Variceal bleeding mistaken for arterial
Likely cause: Esophagogastric varices present with hematemesis similar to arterial UGIB.
Next step: TIPS is definitive for esophagogastric varices — embolization is not. Embolization can temporarily tamponade gastric varices (BRTO for gastric varices is definitive alternative). Coordinate with hepatology/endoscopy early.
Complications
Primary Risks
- Bowel ischemia — most feared; gastric ischemia <1% due to rich dual supply; duodenal ischemia with GDA occlusion rare but possible
- Rebleeding — 20–30% within 30 days; repeat embolization or surgery
- Non-target embolization — inadvertent hepatic or splenic artery occlusion
Secondary Risks
- Post-embolization syndrome — fever, leukocytosis, pain; usually mild and self-limited; supportive care
- Access site hematoma — standard CFA access complication; manual compression or closure device
- Contrast nephropathy — minimize contrast; consider CO2 angiography in renal insufficiency
Post-Procedure Care
Monitoring
- ICU admission post-procedure — mandatory
- Serial abdominal exams for ischemia: severe pain + peritoneal signs = emergency surgical consult
- NPO initially; advance diet per clinical trajectory
- Serial CBC q6–8h for first 24h; falling Hgb = urgent repeat CTA/angiography
- Hematemesis, melena return, or hemodynamic deterioration → urgent repeat CTA/angiography
Medical Management
- Repeat upper endoscopy at 24h to confirm hemostasis and plan definitive therapy
- IV proton pump inhibitor → transition to oral
- Treat underlying cause: H. pylori eradication, anticoagulation reassessment
- Rebleeding assessment: Return of hematemesis, melena, or falling Hgb → urgent workup
- Surgical consultation on standby for failed embolization
Critical Pearls
Vascular Anatomy Quick Reference
| Bleeding Site | Primary Vessel | Secondary / Collateral | Embolization Target |
|---|---|---|---|
| Gastric body/antrum | Left gastric + right gastric | Gastroepiploics | Left gastric — superselective |
| Gastric fundus | Short gastric arteries (from splenic) | Left gastroepiploic | Short gastric / splenic branches |
| Gastric cardia/esophagus | Left gastric artery | Inferior phrenic | Left gastric |
| Duodenal bulb (post-bulbar) | GDA → superior pancreaticoduodenal | Inferior pancreaticoduodenal (SMA) | GDA sandwich technique |
| Duodenum 2nd–3rd | Post. superior pancreaticoduodenal | Post. inferior pancreaticoduodenal | Bilateral coil embolization |
| Anastomotic (post-gastrectomy) | GDA remnant or left gastric | Variable — review operative report | Superselective to bleeding vessel |
References & Resources
Key Guidelines
- CIRSE Standards of Practice for GI Bleed Embolization
- ACR Appropriateness Criteria for GI Bleed
- SIR Standards of Practice
Primary References
- Yap FY et al. Embolotherapy for arterial hemorrhage: experience and role in the management of upper and lower gastrointestinal hemorrhage. J Vasc Interv Radiol. 2013;24(10):1439-1447.
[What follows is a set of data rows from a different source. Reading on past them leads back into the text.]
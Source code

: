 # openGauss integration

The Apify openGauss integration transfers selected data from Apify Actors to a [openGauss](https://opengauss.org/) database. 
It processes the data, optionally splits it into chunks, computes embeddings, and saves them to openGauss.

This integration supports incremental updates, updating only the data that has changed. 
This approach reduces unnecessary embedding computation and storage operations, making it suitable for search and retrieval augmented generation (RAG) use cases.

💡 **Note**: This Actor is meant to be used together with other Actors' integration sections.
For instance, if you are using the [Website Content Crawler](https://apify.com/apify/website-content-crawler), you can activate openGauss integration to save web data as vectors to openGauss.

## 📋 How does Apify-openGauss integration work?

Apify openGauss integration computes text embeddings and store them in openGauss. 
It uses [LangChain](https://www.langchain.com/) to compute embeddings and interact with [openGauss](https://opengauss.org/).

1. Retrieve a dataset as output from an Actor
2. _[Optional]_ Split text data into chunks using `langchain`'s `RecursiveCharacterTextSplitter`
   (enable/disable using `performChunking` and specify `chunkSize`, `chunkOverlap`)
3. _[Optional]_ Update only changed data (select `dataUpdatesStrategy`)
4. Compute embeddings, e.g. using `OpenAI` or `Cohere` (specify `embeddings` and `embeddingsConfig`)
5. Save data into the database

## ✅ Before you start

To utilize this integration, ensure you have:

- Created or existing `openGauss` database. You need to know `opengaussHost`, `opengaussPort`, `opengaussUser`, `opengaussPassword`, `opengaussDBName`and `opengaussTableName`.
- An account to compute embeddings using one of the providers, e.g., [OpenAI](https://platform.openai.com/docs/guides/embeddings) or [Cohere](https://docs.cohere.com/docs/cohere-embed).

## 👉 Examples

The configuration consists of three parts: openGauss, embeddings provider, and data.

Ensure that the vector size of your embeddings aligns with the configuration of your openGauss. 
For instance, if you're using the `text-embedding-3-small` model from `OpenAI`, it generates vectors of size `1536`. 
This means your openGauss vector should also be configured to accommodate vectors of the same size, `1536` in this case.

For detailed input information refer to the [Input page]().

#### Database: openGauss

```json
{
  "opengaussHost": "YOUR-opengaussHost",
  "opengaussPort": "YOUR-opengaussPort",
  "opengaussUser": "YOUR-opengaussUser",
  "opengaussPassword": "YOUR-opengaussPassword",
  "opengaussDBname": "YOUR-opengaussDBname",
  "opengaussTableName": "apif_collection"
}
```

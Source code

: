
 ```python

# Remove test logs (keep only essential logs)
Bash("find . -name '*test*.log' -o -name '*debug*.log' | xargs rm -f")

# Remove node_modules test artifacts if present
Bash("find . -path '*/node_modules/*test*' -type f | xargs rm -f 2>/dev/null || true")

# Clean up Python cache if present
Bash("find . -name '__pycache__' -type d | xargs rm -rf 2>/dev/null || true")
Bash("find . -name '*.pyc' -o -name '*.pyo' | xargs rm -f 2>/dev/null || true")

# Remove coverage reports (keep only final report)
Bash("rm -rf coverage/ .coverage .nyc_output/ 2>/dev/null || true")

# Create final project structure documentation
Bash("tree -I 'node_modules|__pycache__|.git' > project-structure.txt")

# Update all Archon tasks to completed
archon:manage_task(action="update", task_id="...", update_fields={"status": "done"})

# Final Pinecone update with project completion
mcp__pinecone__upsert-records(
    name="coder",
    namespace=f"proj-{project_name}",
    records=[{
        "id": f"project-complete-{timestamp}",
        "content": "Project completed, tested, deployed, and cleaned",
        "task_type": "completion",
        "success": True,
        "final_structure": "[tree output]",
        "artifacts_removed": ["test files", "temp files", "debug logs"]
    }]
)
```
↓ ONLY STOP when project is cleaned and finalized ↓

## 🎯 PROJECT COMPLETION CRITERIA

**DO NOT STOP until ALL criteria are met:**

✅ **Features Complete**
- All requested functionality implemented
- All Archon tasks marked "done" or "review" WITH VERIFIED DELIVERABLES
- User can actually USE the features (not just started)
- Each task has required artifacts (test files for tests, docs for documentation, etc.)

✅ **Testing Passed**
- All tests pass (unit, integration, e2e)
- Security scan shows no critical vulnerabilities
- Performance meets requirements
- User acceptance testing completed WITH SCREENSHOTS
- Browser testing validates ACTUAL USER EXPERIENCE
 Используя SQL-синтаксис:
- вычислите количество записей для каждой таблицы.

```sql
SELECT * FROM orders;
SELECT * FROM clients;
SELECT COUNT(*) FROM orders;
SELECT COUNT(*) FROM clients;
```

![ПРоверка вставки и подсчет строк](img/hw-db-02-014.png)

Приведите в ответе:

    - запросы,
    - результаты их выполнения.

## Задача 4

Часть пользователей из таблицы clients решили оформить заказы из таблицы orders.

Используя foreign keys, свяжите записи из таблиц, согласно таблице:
- Loffroy R et al. Transcatheter arterial embolization for acute nonvariceal upper gastrointestinal hemorrhage: indications, techniques and outcomes. Diagn Interv Imaging. 2015;96(7-8):731-744.
- Mirsadraee S et al. Management of upper gastrointestinal hemorrhage: current state of play. Expert Rev Gastroenterol Hepatol. 2016;10(5):617-625.